**Work to be completed:**
Only lines containing the word "adhere" are needed; pull them out of the material.

**Records for this exercise:**
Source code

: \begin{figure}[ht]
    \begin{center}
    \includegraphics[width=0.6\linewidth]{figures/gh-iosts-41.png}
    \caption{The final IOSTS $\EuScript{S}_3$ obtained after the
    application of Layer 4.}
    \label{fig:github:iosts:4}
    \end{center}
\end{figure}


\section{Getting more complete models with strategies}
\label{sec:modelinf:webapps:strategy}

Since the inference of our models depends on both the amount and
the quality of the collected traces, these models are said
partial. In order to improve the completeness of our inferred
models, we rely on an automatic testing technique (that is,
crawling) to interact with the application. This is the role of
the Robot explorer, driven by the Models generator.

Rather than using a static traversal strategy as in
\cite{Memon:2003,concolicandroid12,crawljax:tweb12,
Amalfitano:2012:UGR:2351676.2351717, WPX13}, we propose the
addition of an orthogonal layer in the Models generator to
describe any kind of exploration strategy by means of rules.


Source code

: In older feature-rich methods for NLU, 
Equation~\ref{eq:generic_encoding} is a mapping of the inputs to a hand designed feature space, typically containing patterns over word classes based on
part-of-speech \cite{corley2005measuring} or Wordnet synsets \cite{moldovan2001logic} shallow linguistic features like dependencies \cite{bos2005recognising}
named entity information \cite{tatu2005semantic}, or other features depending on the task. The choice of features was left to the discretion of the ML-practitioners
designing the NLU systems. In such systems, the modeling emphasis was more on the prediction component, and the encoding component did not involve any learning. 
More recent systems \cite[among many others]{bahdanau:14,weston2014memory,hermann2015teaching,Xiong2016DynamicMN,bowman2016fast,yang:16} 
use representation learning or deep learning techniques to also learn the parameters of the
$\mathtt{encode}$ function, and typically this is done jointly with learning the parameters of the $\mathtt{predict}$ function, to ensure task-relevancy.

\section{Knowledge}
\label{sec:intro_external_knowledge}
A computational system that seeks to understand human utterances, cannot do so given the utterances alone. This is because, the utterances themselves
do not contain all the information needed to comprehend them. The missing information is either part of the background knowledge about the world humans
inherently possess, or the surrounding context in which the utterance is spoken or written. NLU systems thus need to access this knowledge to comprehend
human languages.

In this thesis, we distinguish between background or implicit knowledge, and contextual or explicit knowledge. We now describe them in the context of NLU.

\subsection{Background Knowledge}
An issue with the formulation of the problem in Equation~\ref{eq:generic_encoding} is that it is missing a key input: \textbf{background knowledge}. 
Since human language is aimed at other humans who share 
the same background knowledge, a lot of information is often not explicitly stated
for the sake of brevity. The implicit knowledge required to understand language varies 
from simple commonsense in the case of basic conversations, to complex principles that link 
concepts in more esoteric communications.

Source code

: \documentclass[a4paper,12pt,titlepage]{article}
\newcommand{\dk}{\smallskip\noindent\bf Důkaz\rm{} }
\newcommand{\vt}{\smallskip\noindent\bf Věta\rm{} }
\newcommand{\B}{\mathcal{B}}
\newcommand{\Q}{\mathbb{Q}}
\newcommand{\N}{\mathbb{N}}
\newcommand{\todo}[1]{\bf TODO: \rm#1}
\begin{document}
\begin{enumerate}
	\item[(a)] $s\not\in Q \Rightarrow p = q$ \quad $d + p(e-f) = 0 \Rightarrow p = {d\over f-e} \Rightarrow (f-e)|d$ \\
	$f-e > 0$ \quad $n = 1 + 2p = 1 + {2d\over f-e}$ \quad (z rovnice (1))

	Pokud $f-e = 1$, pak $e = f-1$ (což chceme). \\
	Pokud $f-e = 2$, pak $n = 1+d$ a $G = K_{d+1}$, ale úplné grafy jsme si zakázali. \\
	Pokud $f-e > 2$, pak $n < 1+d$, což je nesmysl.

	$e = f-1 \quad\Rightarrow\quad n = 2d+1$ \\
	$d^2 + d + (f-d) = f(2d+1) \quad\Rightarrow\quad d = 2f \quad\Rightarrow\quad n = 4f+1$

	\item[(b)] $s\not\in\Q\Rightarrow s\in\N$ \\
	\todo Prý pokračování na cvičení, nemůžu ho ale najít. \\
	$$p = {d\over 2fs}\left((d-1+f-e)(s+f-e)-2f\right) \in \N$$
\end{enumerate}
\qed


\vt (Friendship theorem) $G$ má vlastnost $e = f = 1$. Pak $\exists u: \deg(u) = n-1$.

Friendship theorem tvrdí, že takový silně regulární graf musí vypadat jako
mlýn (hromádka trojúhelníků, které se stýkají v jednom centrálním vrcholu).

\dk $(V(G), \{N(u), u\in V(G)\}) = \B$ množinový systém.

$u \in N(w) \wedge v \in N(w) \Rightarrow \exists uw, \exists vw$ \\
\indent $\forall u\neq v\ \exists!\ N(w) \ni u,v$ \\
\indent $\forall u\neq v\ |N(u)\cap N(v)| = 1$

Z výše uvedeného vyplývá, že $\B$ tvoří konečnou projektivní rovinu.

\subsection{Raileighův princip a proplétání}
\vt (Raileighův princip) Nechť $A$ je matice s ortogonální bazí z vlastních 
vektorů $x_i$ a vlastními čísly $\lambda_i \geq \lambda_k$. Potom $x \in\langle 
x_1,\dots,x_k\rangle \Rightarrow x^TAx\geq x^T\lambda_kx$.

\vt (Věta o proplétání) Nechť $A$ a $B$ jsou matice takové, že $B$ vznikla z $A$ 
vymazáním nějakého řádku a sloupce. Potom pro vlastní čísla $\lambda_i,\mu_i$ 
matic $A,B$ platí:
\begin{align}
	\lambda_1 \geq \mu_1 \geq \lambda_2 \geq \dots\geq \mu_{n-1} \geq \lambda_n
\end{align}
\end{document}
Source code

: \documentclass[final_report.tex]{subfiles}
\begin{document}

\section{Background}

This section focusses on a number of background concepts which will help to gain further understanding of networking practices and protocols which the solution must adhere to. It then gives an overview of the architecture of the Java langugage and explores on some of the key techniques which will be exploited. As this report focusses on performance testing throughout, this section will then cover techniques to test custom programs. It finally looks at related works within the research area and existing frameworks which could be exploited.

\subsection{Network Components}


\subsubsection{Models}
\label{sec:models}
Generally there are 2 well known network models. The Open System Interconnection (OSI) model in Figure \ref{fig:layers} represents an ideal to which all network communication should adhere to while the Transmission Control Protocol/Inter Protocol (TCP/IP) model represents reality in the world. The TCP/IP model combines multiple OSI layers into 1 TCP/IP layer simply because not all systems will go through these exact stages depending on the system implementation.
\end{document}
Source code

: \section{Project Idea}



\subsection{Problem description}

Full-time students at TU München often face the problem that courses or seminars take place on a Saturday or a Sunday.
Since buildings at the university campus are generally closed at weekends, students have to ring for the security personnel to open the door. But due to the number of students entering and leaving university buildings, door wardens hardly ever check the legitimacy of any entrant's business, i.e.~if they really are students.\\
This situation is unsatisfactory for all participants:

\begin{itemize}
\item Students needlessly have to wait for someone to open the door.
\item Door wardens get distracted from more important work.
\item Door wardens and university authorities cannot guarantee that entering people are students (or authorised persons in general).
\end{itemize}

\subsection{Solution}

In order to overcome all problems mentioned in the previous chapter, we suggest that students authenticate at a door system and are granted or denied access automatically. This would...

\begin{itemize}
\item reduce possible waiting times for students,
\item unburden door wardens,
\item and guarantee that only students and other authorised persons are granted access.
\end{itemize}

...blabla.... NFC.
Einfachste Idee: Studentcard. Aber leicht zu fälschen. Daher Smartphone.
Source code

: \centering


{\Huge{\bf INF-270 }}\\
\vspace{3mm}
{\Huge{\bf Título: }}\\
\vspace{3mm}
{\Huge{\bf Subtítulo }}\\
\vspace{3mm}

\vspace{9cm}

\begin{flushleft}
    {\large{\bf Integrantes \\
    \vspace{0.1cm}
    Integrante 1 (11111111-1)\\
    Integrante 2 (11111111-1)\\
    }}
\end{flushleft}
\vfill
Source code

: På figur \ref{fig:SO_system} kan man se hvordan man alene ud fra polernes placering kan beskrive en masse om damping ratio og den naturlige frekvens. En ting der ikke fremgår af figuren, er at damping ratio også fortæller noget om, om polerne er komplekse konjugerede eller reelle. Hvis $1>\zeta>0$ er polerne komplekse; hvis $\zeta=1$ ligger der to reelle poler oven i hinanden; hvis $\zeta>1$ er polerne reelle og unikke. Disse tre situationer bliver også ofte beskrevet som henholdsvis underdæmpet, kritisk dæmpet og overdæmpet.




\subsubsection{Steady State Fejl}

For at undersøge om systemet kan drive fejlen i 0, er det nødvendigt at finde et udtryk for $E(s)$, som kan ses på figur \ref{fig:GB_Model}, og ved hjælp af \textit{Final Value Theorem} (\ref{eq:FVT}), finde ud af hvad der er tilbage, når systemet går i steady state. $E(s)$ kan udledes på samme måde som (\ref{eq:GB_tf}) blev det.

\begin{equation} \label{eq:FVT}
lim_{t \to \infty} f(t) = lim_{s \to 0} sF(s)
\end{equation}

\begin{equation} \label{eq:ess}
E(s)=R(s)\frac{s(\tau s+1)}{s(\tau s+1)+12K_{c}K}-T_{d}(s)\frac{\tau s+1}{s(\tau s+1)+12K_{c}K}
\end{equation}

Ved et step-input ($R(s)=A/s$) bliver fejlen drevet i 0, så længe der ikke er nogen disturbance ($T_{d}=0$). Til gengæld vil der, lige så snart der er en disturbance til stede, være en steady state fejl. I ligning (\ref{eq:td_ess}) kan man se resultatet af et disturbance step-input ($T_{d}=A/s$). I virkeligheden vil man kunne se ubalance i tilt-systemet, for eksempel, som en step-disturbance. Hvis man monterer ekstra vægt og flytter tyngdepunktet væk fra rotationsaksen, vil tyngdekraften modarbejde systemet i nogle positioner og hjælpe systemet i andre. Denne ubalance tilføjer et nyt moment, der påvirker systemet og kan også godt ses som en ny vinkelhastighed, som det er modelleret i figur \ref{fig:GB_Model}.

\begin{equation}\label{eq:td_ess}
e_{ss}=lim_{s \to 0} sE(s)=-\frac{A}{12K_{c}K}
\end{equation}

**Task output:**
This section focusses on a number of background concepts which will help to gain further understanding of networking practices and protocols which the solution must adhere to. It then gives an overview of the architecture of the Java langugage and explores on some of the key techniques which will be exploited. As this report focusses on performance testing throughout, this section will then cover techniques to test custom programs. It finally looks at related works within the research area and existing frameworks which could be exploited.
Generally there are 2 well known network models. The Open System Interconnection (OSI) model in Figure \ref{fig:layers} represents an ideal to which all network communication should adhere to while the Transmission Control Protocol/Inter Protocol (TCP/IP) model represents reality in the world. The TCP/IP model combines multiple OSI layers into 1 TCP/IP layer simply because not all systems will go through these exact stages depending on the system implementation.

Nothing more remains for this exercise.